▸ EXERCISE MATERIALS:
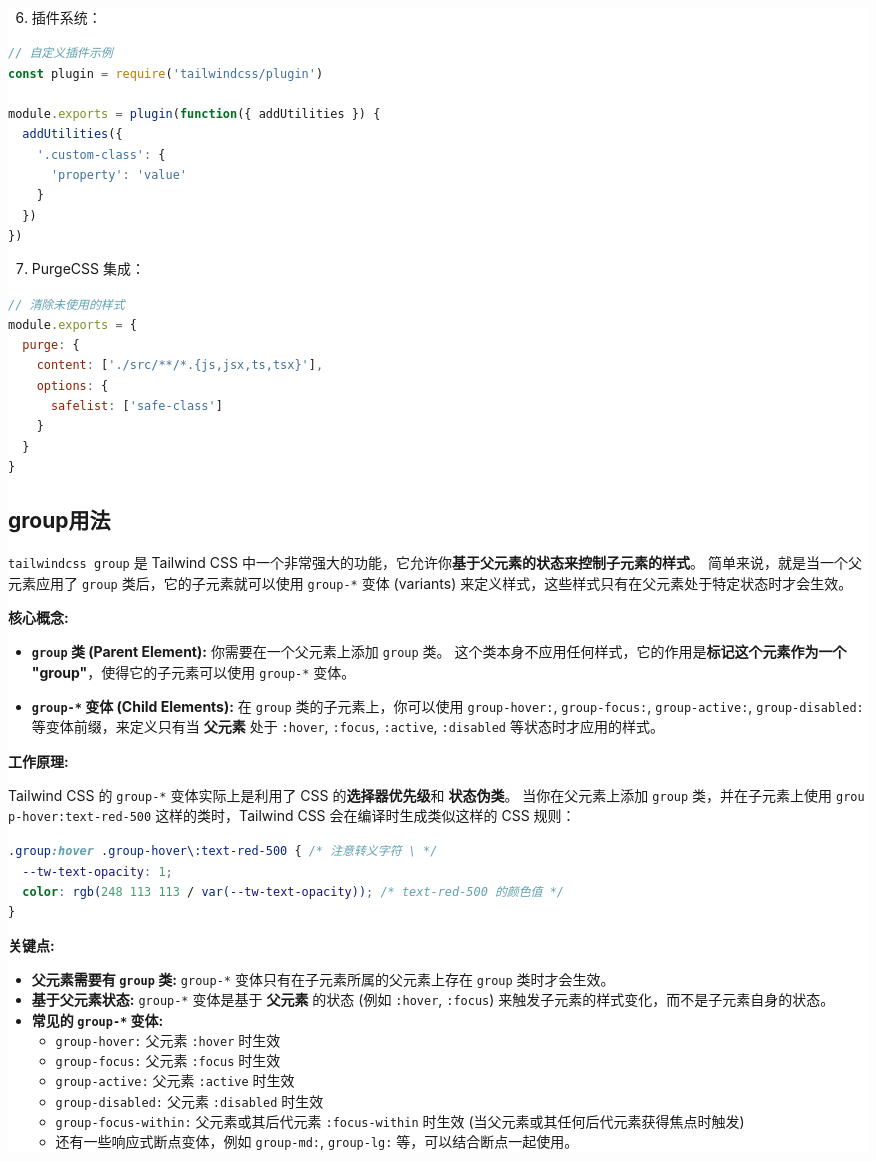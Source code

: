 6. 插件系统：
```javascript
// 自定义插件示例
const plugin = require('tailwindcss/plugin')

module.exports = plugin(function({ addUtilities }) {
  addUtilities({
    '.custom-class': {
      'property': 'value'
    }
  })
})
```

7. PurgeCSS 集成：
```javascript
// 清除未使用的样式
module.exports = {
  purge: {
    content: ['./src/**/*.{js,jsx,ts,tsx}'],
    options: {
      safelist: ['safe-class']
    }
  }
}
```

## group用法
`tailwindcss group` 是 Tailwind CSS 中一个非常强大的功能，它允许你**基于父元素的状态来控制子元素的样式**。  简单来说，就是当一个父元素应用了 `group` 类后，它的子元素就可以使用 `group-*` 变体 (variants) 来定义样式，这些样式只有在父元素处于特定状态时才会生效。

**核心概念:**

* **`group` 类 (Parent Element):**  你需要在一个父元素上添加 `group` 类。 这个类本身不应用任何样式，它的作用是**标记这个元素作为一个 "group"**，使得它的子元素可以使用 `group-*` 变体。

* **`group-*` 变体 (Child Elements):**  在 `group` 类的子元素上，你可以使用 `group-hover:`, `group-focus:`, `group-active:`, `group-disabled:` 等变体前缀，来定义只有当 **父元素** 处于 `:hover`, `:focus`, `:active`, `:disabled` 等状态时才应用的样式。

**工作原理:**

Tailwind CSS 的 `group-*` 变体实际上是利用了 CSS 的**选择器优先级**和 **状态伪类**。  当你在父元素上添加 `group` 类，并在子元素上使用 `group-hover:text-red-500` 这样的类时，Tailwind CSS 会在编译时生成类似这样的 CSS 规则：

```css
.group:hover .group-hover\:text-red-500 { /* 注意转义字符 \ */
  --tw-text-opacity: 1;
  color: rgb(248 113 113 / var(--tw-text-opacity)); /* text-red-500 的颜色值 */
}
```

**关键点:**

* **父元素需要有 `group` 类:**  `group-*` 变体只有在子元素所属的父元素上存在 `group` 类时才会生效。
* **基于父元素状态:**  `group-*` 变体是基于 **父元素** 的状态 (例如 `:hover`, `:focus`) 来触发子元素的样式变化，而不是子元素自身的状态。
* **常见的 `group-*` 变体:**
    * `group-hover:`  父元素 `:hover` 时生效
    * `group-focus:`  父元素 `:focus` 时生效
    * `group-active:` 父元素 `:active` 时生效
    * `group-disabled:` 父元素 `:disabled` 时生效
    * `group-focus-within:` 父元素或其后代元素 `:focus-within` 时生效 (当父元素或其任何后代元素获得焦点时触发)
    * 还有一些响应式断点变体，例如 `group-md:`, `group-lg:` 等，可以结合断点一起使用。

---

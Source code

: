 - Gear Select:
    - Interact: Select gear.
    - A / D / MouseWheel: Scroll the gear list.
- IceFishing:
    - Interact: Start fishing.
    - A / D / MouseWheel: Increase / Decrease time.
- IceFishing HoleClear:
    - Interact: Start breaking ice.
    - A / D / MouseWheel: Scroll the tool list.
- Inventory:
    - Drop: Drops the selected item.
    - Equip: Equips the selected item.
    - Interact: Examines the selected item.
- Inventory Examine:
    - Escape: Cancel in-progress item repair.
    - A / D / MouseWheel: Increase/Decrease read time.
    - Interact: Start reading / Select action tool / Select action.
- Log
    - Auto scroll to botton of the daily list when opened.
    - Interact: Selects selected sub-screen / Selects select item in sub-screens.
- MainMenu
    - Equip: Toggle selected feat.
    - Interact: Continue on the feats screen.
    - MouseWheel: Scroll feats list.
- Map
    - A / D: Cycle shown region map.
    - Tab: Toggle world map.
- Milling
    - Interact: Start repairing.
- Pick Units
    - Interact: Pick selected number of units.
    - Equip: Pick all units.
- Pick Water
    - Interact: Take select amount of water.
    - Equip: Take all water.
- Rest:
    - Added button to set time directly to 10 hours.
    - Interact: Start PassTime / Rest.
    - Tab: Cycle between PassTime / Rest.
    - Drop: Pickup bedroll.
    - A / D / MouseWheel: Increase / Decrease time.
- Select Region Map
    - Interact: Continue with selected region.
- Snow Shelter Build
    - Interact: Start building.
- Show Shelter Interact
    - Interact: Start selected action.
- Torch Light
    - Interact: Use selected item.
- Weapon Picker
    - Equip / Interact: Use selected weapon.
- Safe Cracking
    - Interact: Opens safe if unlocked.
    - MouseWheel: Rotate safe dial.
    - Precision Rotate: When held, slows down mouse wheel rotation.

--

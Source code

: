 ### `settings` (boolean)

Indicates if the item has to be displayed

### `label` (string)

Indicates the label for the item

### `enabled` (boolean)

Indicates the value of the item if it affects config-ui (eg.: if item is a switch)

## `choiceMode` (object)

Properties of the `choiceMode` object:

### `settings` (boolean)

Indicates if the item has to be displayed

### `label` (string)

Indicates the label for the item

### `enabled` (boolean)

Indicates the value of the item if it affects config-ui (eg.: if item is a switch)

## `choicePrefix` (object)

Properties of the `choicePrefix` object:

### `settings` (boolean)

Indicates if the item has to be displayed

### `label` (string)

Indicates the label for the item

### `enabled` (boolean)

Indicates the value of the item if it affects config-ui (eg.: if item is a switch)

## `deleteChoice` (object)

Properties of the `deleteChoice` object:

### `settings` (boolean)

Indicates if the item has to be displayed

▸ WHAT YOU SHOULD DO: Where the line holding "- Equip: Toggle selected feat." appears in the listing above, start reproducing exactly, and end with the line holding "- Precision Rotate: When".

▸ ANSWER BOX:
    - Equip: Toggle selected feat.
    - Interact: Continue on the feats screen.
    - MouseWheel: Scroll feats list.
- Map
    - A / D: Cycle shown region map.
    - Tab: Toggle world map.
- Milling
    - Interact: Start repairing.
- Pick Units
    - Interact: Pick selected number of units.
    - Equip: Pick all units.
- Pick Water
    - Interact: Take select amount of water.
    - Equip: Take all water.
- Rest:
    - Added button to set time directly to 10 hours.
    - Interact: Start PassTime / Rest.
    - Tab: Cycle between PassTime / Rest.
    - Drop: Pickup bedroll.
    - A / D / MouseWheel: Increase / Decrease time.
- Select Region Map
    - Interact: Continue with selected region.
- Snow Shelter Build
    - Interact: Start building.
- Show Shelter Interact
    - Interact: Start selected action.
- Torch Light
    - Interact: Use selected item.
- Weapon Picker
    - Equip / Interact: Use selected weapon.
- Safe Cracking
    - Interact: Opens safe if unlocked.
    - MouseWheel: Rotate safe dial.
    - Precision Rotate: When held, slows down mouse wheel rotation.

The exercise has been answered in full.